Things to Consider Before Undertaking Loft Conversions in Banstead
Converting your empty loft into a useable room is arguably the most cost effective way of adding value to your Banstead home, not to mention increasing the amount of liveable space you have available. This is the case whether you want another bedroom, entertainment room for your teenagers, an office, or a gym.
However, there are three main things to consider before undertaking the conversion; but where should you start? Jones Brothers Loft Conversions Ltd in Epsom are here to help…
Why Undertake a Loft Conversion?
Were you aware that loft conversions can add a significant amount of value to your Banstead property? Well, hiring the loft conversion specialists at Jones Brothers to perform the procedure could add as much as 20% to the overall resale price of your home, quickly and at a surprisingly affordable price.
Many families in the area choose to convert their lofts as a means of creating more space without having to move home. In addition, the work taking place in the loft is likely to be less disruptive to any Banstead household than a major extension would be, for example.
Is My Loft Convertible?
Before we begin work on any loft conversions, we need to assess whether the lofts in question are suitable for conversion. In fact, the vast majority of lofts in Banstead can be converted with ease by our loft conversion specialists. However, there are three main things that we need to check to be sure.
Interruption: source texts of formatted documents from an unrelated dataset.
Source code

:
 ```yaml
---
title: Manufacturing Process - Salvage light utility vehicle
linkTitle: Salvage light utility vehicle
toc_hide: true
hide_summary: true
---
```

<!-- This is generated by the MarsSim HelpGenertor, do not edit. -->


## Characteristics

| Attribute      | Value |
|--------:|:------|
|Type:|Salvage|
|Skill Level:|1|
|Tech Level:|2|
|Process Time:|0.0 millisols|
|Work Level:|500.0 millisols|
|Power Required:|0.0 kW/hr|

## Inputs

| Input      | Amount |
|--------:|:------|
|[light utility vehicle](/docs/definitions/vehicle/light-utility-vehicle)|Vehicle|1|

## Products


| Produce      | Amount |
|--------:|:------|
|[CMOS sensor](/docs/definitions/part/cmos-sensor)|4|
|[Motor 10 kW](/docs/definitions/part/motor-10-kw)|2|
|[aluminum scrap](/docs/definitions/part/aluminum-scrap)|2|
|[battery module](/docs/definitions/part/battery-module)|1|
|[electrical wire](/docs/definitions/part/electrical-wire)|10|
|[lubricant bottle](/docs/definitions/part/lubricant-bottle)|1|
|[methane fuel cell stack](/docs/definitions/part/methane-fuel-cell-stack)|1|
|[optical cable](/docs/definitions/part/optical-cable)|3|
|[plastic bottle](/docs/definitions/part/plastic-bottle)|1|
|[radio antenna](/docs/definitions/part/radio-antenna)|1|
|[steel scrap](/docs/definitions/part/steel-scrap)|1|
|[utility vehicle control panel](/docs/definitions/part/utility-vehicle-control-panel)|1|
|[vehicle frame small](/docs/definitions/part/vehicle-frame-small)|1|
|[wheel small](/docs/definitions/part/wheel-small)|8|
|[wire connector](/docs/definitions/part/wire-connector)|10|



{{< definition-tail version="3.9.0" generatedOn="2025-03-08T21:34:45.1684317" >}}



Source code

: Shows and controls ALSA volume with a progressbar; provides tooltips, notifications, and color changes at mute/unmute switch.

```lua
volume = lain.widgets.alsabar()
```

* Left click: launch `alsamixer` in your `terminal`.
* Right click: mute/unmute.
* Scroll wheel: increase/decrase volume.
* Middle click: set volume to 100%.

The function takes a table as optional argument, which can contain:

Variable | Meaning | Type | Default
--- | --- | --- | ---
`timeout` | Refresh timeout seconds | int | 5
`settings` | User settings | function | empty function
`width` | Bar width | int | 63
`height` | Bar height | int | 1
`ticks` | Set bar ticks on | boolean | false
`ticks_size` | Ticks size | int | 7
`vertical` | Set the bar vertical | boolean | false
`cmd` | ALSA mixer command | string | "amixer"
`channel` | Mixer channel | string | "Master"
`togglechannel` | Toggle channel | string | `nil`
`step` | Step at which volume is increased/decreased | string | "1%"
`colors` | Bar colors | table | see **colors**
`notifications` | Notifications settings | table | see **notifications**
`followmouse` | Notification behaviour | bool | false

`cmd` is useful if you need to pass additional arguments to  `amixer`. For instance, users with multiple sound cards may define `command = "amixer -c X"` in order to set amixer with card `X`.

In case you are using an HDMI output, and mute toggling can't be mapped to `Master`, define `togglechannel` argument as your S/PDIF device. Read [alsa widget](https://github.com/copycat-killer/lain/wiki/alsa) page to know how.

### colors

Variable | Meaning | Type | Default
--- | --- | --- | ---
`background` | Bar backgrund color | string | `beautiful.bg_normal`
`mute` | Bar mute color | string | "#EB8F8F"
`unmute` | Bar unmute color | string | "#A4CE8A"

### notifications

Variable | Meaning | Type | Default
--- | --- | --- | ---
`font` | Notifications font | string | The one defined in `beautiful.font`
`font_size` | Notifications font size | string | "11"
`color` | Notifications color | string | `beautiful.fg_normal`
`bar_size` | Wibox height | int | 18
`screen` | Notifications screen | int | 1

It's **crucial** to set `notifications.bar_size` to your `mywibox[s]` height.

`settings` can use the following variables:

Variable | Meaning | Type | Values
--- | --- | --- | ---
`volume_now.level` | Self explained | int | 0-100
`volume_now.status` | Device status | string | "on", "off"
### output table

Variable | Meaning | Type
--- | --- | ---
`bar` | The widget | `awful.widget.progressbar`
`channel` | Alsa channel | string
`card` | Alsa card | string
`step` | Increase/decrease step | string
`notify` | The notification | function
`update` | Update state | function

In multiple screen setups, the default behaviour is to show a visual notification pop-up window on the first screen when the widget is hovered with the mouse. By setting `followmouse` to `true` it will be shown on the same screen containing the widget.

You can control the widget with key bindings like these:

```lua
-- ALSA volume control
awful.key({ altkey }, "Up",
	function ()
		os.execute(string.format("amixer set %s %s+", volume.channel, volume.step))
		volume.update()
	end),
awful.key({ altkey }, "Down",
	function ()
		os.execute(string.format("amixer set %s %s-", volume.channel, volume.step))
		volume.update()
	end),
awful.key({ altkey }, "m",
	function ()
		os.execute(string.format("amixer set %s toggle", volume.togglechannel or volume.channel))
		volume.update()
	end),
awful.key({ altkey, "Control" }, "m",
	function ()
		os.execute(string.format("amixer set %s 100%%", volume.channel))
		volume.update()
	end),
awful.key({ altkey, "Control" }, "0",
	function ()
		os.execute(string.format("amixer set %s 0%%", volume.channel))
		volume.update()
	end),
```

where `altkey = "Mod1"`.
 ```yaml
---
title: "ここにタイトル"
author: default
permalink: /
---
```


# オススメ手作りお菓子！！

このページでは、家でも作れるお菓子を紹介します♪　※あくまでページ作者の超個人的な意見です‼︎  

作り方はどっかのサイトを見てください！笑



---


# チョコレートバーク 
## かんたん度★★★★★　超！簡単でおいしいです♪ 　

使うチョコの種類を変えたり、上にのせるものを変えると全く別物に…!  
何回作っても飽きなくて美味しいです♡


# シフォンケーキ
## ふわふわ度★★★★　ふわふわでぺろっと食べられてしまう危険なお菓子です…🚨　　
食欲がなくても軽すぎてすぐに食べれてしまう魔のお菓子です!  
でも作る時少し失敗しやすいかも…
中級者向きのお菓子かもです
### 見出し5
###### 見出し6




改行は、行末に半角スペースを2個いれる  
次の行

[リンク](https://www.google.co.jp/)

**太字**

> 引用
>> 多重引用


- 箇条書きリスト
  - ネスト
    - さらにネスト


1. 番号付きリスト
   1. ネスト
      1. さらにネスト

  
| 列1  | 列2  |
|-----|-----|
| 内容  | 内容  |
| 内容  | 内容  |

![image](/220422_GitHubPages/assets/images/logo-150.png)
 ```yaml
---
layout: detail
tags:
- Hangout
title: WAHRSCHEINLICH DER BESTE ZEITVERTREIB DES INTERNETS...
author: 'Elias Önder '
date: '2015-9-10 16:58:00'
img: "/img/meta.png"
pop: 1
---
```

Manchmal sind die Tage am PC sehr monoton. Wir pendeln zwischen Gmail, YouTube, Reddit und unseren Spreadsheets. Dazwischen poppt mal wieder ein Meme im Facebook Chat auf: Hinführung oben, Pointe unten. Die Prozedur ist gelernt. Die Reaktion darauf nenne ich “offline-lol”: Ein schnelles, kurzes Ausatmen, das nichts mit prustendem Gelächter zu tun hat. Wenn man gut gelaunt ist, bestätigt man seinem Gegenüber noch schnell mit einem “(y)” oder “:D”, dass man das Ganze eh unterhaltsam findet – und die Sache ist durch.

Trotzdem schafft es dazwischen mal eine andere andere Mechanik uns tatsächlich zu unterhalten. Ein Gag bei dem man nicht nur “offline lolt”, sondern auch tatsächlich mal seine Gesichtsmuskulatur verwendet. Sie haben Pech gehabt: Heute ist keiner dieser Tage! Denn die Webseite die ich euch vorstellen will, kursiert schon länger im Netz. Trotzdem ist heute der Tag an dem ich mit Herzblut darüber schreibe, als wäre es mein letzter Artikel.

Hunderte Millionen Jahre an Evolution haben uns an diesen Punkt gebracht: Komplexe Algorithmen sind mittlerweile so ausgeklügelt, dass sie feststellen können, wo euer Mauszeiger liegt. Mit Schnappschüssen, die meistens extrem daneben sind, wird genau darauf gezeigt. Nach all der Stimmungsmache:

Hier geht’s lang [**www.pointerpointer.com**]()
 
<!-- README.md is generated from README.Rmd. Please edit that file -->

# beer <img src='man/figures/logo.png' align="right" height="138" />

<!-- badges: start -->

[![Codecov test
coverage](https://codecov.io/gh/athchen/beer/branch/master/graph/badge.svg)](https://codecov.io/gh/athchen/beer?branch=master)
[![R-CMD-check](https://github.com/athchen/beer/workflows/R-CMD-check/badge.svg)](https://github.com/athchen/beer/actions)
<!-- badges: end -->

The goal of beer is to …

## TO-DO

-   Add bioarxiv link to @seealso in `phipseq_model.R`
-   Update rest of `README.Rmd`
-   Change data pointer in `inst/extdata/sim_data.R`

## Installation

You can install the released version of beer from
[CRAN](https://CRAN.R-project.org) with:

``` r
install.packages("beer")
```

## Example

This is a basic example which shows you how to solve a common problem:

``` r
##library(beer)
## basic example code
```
The primary consideration is the internal height of the existing attic, from underneath the ridge board in the apex to the top of the ceiling joist. Some argue that attic conversions can be undertaken with as little as 2.2 metres of space available in the useable part of the roof, which is true. However, our experts agree that to be ideal for conversion, lofts should have at least 2.5 metres of useable space.
The second thing to consider is the pitch of the roof of your Banstead home. Generally speaking, as long as the pitch is over 30°, then it is suitable for conversion. The higher the angle of the pitch, the greater the central head height will be.
The third consideration is the footprint of the existing attic space. As a rule of thumb, internal walls should measure a minimum of 5.5 metres from side to side (including the chimney). The attic walls should also measure at least 7.5 metres from front to back.